Child job is created inside a folder

Post Reply
PdFUser5000
Member
Posts: 144
Joined: Fri Jun 12, 2020 11:23 am

Child job is created inside a folder

Post by PdFUser5000 »

Script input is an html document with a link to a webpage.
The script uses puppeteer webscrapper to download a zip file from the webpage.
This file is downloaded to a folder on the desktop.
Now when i create a child job from that folder, the output job is the downloaded zip file inside a job folder called "zip", since i am using that path in the createChild function.

Is this expected behaviour, since i am not downloading to a temp path? I tried to use tmp similar as in here https://github.com/EnfocusSW/webShop/blob/main/main.ts but then the function waitUntilDownload fails and the download is cancelled.

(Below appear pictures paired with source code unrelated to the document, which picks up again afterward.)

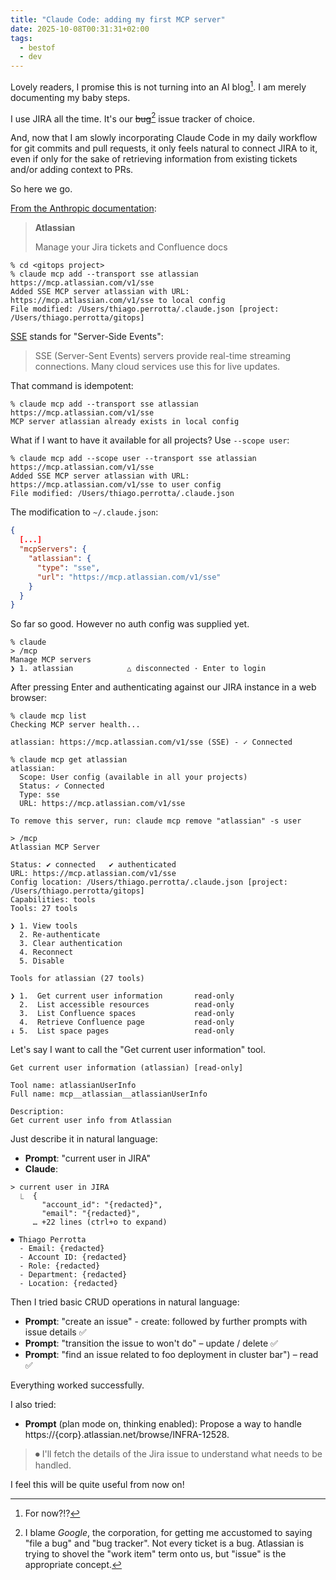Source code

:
 ```yaml
---
title: "Claude Code: adding my first MCP server"
date: 2025-10-08T00:31:31+02:00
tags:
  - bestof
  - dev
---
```


Lovely readers, I promise this is not turning into an AI blog[^1]. I am merely
documenting my baby steps.

I use JIRA all the time. It's our ~~bug~~[^2] issue tracker of choice.

And, now that I am slowly incorporating Claude Code in my daily workflow for git
commits and pull requests, it only feels natural to connect JIRA to it, even if
only for the sake of retrieving information from existing tickets and/or adding
context to PRs.

So here we go.

[From the Anthropic documentation](https://docs.claude.com/en/docs/claude-code/mcp):

> **Atlassian**
>
> Manage your Jira tickets and Confluence docs

```shell
% cd <gitops project>
% claude mcp add --transport sse atlassian https://mcp.atlassian.com/v1/sse
Added SSE MCP server atlassian with URL: https://mcp.atlassian.com/v1/sse to local config
File modified: /Users/thiago.perrotta/.claude.json [project: /Users/thiago.perrotta/gitops]
```

[SSE](https://docs.claude.com/en/docs/claude-code/mcp#option-2%3A-add-a-remote-sse-server) stands for "Server-Side Events":

> SSE (Server-Sent Events) servers provide real-time streaming connections. Many
> cloud services use this for live updates.

That command is idempotent:

```shell
% claude mcp add --transport sse atlassian https://mcp.atlassian.com/v1/sse
MCP server atlassian already exists in local config
```

What if I want to have it available for all projects? Use `--scope user`:

```shell
% claude mcp add --scope user --transport sse atlassian https://mcp.atlassian.com/v1/sse
Added SSE MCP server atlassian with URL: https://mcp.atlassian.com/v1/sse to user config
File modified: /Users/thiago.perrotta/.claude.json
```

The modification to `~/.claude.json`:

```json
{
  [...]
  "mcpServers": {
    "atlassian": {
      "type": "sse",
      "url": "https://mcp.atlassian.com/v1/sse"
    }
  }
}
```

So far so good. However no auth config was supplied yet.

```
% claude
> /mcp
Manage MCP servers
❯ 1. atlassian            △ disconnected · Enter to login
```

After pressing Enter and authenticating against our JIRA instance in a web
browser:

```shell
% claude mcp list
Checking MCP server health...

atlassian: https://mcp.atlassian.com/v1/sse (SSE) - ✓ Connected

% claude mcp get atlassian
atlassian:
  Scope: User config (available in all your projects)
  Status: ✓ Connected
  Type: sse
  URL: https://mcp.atlassian.com/v1/sse

To remove this server, run: claude mcp remove "atlassian" -s user
```

```
> /mcp
Atlassian MCP Server

Status: ✔ connected   ✔ authenticated
URL: https://mcp.atlassian.com/v1/sse
Config location: /Users/thiago.perrotta/.claude.json [project: /Users/thiago.perrotta/gitops]
Capabilities: tools
Tools: 27 tools

❯ 1. View tools
  2. Re-authenticate
  3. Clear authentication
  4. Reconnect
  5. Disable
```

```
Tools for atlassian (27 tools)

❯ 1.  Get current user information       read-only
  2.  List accessible resources          read-only
  3.  List Confluence spaces             read-only
  4.  Retrieve Confluence page           read-only
↓ 5.  List space pages                   read-only
```

Let's say I want to call the "Get current user information" tool.

```
Get current user information (atlassian) [read-only]

Tool name: atlassianUserInfo
Full name: mcp__atlassian__atlassianUserInfo

Description:
Get current user info from Atlassian
```

Just describe it in natural language:

* **Prompt**: "current user in JIRA"
* **Claude**:

```
> current user in JIRA
  ⎿  {
       "account_id": "{redacted}",
       "email": "{redacted}",
     … +22 lines (ctrl+o to expand)

⏺ Thiago Perrotta
  - Email: {redacted}
  - Account ID: {redacted}
  - Role: {redacted}
  - Department: {redacted}
  - Location: {redacted}
```

Then I tried basic CRUD operations in natural language:

* **Prompt**: "create an issue" - create: followed by further prompts with issue details ✅
* **Prompt**: "transition the issue to won't do" – update / delete ✅
* **Prompt**: "find an issue related to foo deployment in cluster bar") –  read ✅

Everything worked successfully.

I also tried:

* **Prompt** (plan mode on, thinking enabled): Propose a way to handle https://{corp}.atlassian.net/browse/INFRA-12528.

> ⏺ I'll fetch the details of the Jira issue to understand what needs to be handled.

I feel this will be quite useful from now on!

[^1]: For now?!?

[^2]: I blame _Google_, the corporation, for getting me accustomed to saying
    "file a bug" and "bug tracker". Not every ticket is a bug. Atlassian is
    trying to shovel the "work item" term onto us, but "issue" is the
    appropriate concept.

I can remove the folder with job dismantler and everything is ok, but i was just wondering if there is a way to get the downloaded zip file without the folder as a child job?

Code: Select all

import { time } from "console";

const puppeteer = require('puppeteer');
const fs = require('fs');
const path = require('path');
const { execSync } = require('child_process');


async function jobArrived(s: Switch, flowElement: FlowElement, job: Job) {
//Get access to incoming switch job
    let inputjob = await job.get(AccessLevel.ReadWrite); 
//Launch Puppeteer browser
    const browser = await puppeteer.launch({
        headless:false,
        defaultViewport: null,  
    });

   try {
//Create new page 
        const page = await browser.newPage();  
    
// Read HTML file and extract URL
        const htmlContent = fs.readFileSync(inputjob, 'utf8');
        const urlMatch = htmlContent.match(/https?:\/\/[^\s"'<>]+/);
        const url = urlMatch ? urlMatch[0] : null;
        //await job.log(LogLevel.Info, url);   
    
        if (!url) {
            await job.log(LogLevel.Error, 'No URL found in HTML document. Url is ' + url);
            await browser.close();
            return;
        }

// Set download path to desktop/ZIP folder

        const desktopPath = path.join(require('os').homedir(), 'Desktop');
        const zipFolder = path.join(desktopPath, 'ZIP');  
        
        if (!fs.existsSync(zipFolder)) {
            fs.mkdirSync(zipFolder, { recursive: true });
        }


// Configure download behavior - allow
        await page._client().send('Page.setDownloadBehavior', {
            behavior: 'allow',
            downloadPath: zipFolder
        });    
        // Navigate to URL
        await page.goto(url);        
        //wait for button 
        await page.waitForSelector('body > app-root > div > span > app-header > div > nav > div.download-project', { timeout: 10000 });
        // Click the "Download Project" button
        await page.click('body > app-root > div > span > app-header > div > nav > div.download-project');    
  
// Wait for download to complete
    async function waitUntilDownload(page: any, fileName = '', timeoutMs = 60000) {
        return Promise.race([
            new Promise((resolve, reject) => {
                page._client().on('Page.downloadProgress', (e: any) => {
                    if (e.state === 'completed') {
                        resolve(fileName);
                    } else if (e.state === 'canceled') {
                        reject(new Error('Download canceled'));
                    }
                });
            }),
            new Promise((_, reject) => {
                setTimeout(() => {
                    // ensure browser is closed on timeout, then reject
                    browser.close().catch(() => {}).finally(() => {
                        reject(new Error(`Download timeout after ${timeoutMs}ms`));
                    });
                }, timeoutMs);
            })
        ]);
    }


    await waitUntilDownload(page, '', 60000);
    const newjob = await job.createChild(zipFolder)
    await newjob.sendToData(Connection.Level.Success);
    await job.sendToNull();
    // Remove the downloaded file
    const files = fs.readdirSync(zipFolder);
    for (const file of files) {
    const filePath = path.join(zipFolder, file);
    fs.unlinkSync(filePath);
    }


    //Close browser
    await browser.close();
    //await job.log(LogLevel.Info, 'File downloaded to:' + zipFolder);

        
}

catch (err) {
    const errorMessage = err instanceof Error ? err.message : String(err);
    await job.log(LogLevel.Error, errorMessage);
    await browser.close();
    await job.sendToData(Connection.Level.Warning);
      }

}
freddyp
Advanced member
Posts: 1173
Joined: Thu Feb 09, 2012 3:53 pm

Re: Child job is created inside a folder

Post by freddyp »

Code: Select all

const newjob = await job.createChild(zipFolder)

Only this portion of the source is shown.